▶ _TASK DETAILS_: Nothing but the lines from the one containing "- Any other important information" through the one containing "SEQ, RLF and", both included, should be given again, each exactly as written below.

-- AVAILABLE RECORDS follows --

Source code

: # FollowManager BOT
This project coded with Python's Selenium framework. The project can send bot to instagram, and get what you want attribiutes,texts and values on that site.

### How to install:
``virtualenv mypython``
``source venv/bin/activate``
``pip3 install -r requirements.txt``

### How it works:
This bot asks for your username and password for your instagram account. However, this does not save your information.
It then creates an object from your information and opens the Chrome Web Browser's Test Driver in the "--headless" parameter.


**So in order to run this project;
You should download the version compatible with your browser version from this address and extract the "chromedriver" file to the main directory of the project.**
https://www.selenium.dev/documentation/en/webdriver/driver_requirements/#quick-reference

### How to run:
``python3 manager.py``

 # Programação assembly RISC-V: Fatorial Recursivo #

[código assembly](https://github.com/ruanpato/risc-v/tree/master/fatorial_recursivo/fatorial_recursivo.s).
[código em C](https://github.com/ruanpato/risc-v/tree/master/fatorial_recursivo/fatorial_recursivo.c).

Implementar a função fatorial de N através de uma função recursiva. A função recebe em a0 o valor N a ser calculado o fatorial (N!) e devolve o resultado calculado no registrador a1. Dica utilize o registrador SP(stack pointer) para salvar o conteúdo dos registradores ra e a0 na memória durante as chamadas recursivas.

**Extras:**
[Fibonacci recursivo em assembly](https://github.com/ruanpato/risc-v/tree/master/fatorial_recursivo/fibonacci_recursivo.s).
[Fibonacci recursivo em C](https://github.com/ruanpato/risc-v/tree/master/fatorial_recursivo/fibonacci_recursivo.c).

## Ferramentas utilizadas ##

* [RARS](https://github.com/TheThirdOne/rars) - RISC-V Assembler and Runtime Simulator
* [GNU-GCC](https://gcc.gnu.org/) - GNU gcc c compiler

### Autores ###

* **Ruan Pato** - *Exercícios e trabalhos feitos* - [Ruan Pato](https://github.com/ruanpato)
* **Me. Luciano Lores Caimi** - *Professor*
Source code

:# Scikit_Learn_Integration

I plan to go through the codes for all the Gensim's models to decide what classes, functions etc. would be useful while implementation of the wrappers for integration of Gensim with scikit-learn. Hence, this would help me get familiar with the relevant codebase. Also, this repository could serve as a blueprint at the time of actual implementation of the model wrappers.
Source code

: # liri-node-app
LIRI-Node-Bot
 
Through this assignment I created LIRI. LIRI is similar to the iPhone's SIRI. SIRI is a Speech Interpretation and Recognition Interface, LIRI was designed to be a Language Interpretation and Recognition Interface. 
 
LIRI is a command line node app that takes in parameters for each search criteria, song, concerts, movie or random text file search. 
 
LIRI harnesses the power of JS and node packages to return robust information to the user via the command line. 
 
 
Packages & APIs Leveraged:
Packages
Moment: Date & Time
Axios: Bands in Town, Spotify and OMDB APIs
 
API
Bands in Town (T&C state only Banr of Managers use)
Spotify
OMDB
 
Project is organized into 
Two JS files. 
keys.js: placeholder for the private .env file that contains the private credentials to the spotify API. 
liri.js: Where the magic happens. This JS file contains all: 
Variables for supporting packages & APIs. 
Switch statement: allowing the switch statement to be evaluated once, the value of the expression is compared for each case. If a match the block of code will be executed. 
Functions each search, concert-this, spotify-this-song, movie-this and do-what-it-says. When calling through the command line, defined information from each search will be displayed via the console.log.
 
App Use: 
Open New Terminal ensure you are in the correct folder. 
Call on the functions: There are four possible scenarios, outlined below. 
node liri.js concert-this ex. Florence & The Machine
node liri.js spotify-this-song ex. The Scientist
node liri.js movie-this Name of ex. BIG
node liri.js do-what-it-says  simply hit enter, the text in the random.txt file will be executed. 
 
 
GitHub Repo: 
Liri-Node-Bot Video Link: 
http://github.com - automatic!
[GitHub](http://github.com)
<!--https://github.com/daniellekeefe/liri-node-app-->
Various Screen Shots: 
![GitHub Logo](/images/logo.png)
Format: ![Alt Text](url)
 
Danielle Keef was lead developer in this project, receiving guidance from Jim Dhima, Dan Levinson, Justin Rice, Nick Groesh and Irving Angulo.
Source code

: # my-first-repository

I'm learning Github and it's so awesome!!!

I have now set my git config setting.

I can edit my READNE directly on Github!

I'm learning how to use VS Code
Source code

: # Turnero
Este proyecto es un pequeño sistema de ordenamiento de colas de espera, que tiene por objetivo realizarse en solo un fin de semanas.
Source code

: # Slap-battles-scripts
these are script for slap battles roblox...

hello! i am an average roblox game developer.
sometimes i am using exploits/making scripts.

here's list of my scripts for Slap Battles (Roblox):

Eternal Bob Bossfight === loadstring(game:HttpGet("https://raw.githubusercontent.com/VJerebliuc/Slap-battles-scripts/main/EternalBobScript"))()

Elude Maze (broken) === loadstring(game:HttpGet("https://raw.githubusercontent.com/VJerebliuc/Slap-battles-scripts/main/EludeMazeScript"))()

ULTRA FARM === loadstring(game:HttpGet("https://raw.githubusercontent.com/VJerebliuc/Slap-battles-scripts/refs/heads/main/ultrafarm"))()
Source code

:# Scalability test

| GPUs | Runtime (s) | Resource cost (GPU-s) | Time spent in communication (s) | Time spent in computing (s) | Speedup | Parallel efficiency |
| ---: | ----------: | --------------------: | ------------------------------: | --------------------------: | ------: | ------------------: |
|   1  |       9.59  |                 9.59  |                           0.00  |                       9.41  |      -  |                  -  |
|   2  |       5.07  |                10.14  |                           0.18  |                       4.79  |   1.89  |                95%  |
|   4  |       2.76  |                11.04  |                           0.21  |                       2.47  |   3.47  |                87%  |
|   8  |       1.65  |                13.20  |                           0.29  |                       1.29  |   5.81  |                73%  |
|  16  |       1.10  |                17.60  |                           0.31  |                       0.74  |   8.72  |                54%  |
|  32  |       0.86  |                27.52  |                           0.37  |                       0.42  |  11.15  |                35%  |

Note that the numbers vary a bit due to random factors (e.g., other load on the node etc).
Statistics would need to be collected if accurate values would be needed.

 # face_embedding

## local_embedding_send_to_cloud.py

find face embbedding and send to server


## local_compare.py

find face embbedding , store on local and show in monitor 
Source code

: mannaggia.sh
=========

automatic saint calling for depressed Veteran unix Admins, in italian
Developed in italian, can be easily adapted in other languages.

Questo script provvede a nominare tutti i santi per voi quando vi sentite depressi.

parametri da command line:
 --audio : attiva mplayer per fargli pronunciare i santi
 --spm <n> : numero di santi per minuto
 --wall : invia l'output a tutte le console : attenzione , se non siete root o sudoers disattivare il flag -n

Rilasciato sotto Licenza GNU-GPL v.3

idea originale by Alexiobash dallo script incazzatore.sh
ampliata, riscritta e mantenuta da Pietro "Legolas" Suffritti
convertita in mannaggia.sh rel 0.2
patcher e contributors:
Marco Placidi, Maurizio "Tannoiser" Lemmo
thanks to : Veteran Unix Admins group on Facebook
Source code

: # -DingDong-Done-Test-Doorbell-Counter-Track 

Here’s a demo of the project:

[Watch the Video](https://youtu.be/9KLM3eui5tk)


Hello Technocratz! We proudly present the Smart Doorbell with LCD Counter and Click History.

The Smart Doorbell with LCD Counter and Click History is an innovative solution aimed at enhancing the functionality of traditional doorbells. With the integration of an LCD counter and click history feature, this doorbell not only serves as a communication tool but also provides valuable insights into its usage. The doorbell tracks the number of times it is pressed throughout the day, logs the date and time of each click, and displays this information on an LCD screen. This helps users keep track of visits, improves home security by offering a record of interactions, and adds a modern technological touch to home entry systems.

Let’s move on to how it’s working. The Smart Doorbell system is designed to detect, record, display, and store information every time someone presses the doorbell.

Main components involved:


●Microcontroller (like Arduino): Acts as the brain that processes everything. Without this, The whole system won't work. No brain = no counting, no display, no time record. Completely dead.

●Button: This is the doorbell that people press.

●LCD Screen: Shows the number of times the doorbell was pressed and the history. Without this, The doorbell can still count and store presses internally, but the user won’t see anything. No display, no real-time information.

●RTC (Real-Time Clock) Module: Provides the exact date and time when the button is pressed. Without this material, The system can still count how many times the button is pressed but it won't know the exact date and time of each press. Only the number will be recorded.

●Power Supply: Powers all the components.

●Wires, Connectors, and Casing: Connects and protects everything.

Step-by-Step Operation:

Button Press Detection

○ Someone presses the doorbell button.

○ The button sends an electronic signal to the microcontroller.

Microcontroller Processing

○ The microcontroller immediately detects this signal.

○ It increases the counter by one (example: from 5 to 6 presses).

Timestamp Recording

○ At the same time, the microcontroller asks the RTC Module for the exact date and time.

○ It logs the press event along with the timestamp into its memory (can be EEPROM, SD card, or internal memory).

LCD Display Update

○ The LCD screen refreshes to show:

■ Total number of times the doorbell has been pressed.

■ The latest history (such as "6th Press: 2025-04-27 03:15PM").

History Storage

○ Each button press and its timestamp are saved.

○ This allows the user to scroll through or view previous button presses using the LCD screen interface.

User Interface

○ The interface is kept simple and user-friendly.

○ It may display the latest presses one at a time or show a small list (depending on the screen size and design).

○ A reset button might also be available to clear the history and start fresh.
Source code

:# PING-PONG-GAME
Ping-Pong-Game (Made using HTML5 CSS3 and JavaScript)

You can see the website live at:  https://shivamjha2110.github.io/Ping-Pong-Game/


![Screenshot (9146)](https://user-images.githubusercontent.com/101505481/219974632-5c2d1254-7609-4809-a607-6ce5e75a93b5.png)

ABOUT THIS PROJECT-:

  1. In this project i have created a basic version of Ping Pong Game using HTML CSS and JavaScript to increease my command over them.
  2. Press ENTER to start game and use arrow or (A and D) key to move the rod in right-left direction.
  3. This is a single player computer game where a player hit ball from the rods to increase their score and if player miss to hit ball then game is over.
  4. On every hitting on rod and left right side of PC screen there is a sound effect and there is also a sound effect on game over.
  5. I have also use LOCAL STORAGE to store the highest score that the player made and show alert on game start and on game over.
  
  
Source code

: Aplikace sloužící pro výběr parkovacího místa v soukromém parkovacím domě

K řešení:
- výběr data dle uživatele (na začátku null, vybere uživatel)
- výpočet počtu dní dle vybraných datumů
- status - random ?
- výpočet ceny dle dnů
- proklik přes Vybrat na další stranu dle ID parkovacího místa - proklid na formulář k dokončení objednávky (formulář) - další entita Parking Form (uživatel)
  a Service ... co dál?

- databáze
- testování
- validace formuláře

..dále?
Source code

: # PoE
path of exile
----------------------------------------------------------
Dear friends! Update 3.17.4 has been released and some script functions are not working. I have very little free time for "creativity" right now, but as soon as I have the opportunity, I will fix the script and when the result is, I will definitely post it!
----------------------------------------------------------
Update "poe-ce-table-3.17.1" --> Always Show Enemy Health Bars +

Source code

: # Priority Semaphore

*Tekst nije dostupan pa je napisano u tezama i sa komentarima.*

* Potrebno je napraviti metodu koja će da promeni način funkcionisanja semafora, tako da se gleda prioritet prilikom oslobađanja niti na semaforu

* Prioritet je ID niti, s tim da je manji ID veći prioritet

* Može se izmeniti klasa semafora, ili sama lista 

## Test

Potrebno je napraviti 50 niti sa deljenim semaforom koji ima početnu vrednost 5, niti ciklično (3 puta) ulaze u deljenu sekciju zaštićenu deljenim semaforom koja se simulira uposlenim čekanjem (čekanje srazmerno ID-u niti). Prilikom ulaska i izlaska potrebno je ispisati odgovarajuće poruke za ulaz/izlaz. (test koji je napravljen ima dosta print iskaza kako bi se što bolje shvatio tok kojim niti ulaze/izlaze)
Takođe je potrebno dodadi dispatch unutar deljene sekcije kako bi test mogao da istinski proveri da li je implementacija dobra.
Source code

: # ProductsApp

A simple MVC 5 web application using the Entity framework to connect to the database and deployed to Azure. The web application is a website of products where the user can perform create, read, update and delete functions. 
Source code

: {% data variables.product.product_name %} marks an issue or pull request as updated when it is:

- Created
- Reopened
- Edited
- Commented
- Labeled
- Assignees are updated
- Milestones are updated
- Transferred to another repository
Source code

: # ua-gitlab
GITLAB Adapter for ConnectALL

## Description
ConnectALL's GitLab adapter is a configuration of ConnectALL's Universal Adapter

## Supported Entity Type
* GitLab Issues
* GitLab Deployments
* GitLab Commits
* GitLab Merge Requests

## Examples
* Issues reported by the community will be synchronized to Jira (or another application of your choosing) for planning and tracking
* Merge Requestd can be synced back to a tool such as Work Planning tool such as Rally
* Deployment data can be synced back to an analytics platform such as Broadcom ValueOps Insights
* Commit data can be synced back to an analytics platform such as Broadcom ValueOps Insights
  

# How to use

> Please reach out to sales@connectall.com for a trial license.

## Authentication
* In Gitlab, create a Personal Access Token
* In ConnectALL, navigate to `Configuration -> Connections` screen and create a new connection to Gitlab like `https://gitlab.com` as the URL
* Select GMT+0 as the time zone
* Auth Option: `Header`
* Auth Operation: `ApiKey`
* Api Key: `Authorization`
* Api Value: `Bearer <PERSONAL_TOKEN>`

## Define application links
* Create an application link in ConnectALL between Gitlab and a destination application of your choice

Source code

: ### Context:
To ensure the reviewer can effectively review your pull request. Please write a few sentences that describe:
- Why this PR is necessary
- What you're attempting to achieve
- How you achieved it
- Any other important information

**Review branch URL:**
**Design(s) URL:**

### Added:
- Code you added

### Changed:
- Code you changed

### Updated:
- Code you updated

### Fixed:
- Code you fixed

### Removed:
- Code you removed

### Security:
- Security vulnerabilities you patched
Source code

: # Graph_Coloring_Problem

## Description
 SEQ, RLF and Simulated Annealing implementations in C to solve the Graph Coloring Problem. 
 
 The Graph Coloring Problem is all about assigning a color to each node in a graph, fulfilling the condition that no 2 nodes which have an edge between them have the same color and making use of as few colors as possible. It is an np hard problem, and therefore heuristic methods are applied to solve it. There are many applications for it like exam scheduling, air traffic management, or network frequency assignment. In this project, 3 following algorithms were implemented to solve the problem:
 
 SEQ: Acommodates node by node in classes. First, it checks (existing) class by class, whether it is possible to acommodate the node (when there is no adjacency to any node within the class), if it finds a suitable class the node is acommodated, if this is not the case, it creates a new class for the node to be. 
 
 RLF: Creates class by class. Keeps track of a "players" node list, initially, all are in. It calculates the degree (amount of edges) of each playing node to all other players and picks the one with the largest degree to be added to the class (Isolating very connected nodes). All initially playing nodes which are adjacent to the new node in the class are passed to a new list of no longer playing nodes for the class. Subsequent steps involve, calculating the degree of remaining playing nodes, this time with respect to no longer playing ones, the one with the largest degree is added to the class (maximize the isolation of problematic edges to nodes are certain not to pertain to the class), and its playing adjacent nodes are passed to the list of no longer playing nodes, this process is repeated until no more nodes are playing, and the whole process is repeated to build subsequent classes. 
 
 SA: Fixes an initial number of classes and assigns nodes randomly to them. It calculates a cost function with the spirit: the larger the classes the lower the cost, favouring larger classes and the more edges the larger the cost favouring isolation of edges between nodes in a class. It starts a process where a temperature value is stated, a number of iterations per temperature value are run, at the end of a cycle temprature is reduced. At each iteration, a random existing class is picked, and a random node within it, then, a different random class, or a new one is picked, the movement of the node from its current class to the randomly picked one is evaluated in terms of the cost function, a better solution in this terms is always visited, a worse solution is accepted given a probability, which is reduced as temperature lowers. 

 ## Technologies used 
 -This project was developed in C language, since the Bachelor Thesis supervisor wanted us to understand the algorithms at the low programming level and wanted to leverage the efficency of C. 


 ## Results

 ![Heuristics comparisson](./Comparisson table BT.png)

-- AVAILABLE RECORDS concluded --

▶ _RESULT BELOW_:
- Any other important information

**Review branch URL:**
**Design(s) URL:**

### Added:
- Code you added

### Changed:
- Code you changed

### Updated:
- Code you updated

### Fixed:
- Code you fixed

### Removed:
- Code you removed

### Security:
- Security vulnerabilities you patched
Source code

: # Graph_Coloring_Problem

## Description
 SEQ, RLF and Simulated Annealing implementations in C to solve the Graph Coloring Problem. 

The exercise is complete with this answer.